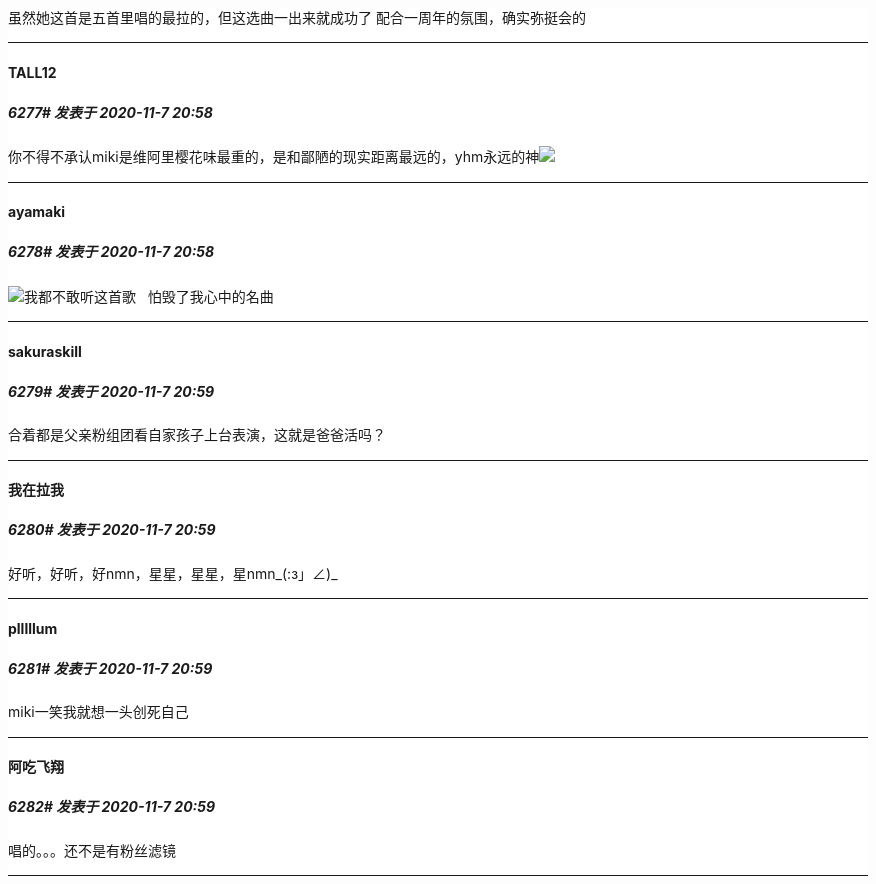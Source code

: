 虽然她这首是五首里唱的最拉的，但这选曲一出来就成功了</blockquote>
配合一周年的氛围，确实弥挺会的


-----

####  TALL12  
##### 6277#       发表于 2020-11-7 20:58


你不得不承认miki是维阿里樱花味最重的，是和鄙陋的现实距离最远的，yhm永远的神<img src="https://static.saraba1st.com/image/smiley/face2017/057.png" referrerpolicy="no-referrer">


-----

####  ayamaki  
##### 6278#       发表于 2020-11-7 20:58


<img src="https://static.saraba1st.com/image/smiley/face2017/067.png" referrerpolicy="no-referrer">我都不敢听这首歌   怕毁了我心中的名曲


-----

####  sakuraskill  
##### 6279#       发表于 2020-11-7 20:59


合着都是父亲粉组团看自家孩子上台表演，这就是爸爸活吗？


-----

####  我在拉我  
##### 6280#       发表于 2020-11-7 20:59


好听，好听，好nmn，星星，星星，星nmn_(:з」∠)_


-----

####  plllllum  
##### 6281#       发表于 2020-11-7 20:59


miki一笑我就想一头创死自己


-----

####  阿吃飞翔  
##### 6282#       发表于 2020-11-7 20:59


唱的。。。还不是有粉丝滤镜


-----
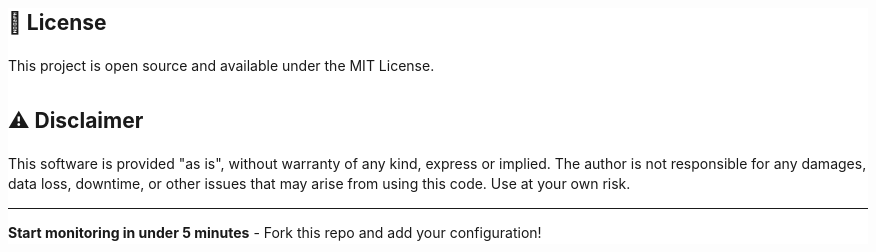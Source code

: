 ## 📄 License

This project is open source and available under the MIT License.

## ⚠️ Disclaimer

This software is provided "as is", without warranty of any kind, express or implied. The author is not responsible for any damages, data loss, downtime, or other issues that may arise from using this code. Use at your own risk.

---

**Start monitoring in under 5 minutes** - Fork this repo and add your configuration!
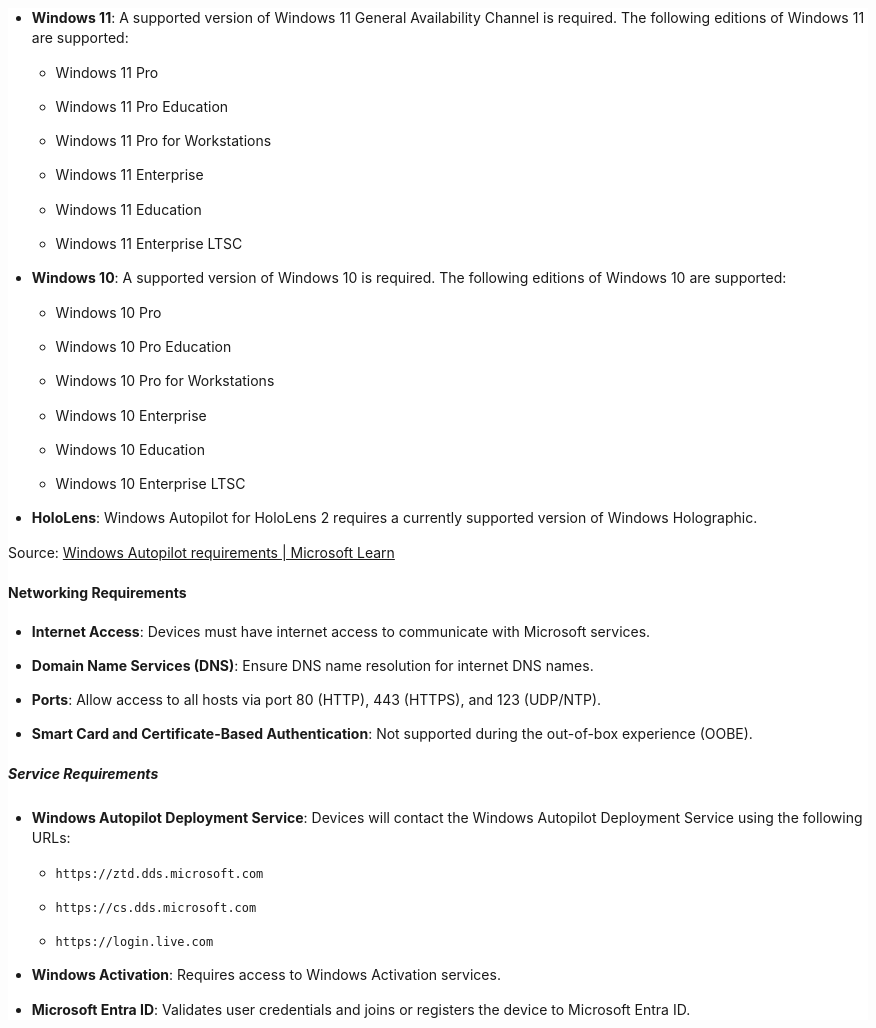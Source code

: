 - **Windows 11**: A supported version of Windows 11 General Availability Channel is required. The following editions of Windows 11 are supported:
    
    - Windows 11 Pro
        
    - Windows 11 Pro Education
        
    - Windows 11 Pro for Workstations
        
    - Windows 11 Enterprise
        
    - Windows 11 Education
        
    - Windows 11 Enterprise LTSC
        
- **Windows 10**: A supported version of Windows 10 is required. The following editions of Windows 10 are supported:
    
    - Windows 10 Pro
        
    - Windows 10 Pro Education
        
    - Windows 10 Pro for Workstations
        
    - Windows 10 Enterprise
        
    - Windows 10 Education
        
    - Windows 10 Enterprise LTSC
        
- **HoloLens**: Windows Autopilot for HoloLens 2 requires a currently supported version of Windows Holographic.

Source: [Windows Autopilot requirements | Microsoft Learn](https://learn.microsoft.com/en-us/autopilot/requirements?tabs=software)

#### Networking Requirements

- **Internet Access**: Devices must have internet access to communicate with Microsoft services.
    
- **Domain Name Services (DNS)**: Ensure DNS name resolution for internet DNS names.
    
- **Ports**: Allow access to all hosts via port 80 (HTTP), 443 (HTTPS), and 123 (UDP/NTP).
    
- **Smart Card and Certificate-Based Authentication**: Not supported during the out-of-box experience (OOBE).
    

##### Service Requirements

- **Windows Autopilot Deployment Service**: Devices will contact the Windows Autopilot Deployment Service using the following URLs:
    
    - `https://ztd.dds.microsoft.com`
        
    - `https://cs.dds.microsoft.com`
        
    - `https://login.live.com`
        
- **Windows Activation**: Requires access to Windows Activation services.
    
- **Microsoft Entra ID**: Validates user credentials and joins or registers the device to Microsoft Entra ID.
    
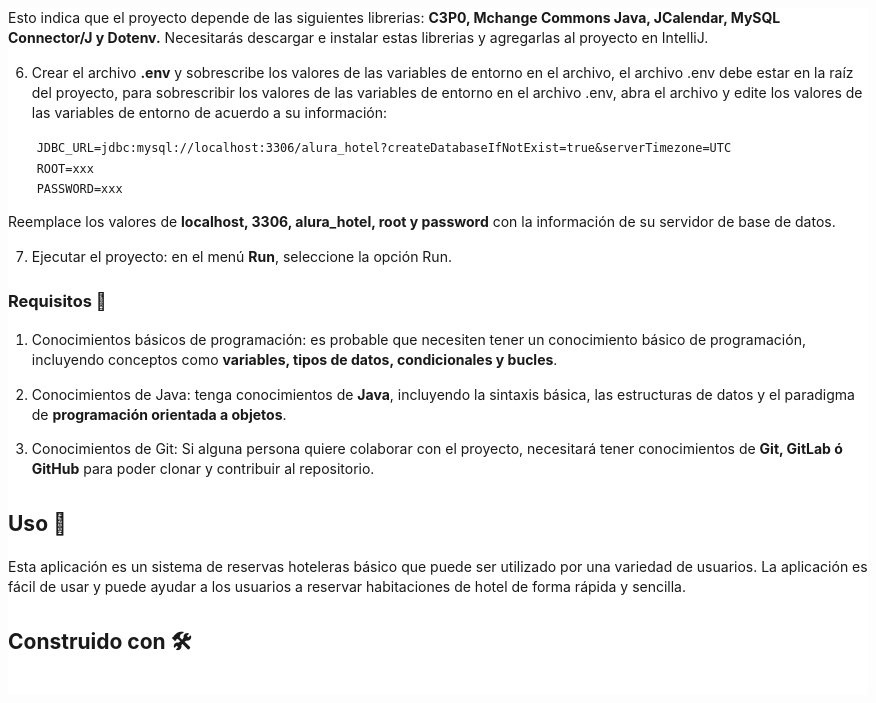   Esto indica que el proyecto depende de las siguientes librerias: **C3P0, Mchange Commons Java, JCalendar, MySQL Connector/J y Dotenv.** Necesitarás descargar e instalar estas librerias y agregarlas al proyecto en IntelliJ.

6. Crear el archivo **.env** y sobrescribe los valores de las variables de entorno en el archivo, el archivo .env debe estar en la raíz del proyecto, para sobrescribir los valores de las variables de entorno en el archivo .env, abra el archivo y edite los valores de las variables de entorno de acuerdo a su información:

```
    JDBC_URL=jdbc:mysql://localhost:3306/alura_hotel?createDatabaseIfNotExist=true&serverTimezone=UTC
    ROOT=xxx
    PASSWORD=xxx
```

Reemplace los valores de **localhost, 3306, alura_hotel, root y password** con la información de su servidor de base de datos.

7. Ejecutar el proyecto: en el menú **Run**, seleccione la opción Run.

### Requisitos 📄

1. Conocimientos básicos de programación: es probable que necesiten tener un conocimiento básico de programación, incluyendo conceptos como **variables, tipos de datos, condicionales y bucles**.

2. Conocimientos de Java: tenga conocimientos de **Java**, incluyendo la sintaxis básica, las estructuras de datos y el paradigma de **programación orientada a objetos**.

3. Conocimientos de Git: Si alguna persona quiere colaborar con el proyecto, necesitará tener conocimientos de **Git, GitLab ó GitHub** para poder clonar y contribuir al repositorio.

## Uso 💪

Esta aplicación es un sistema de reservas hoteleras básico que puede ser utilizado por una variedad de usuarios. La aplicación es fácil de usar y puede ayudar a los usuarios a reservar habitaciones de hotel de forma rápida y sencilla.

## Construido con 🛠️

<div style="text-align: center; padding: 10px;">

········

From the entries above, extract only the lines running from the one containing "- **HoloLens**: Windows" through the one containing "- **Domain Name", inclusive.

> _Solution to this exercise_
- **HoloLens**: Windows Autopilot for HoloLens 2 requires a currently supported version of Windows Holographic.

Source: [Windows Autopilot requirements | Microsoft Learn](https://learn.microsoft.com/en-us/autopilot/requirements?tabs=software)

#### Networking Requirements

- **Internet Access**: Devices must have internet access to communicate with Microsoft services.
    
- **Domain Name Services (DNS)**: Ensure DNS name resolution for internet DNS names.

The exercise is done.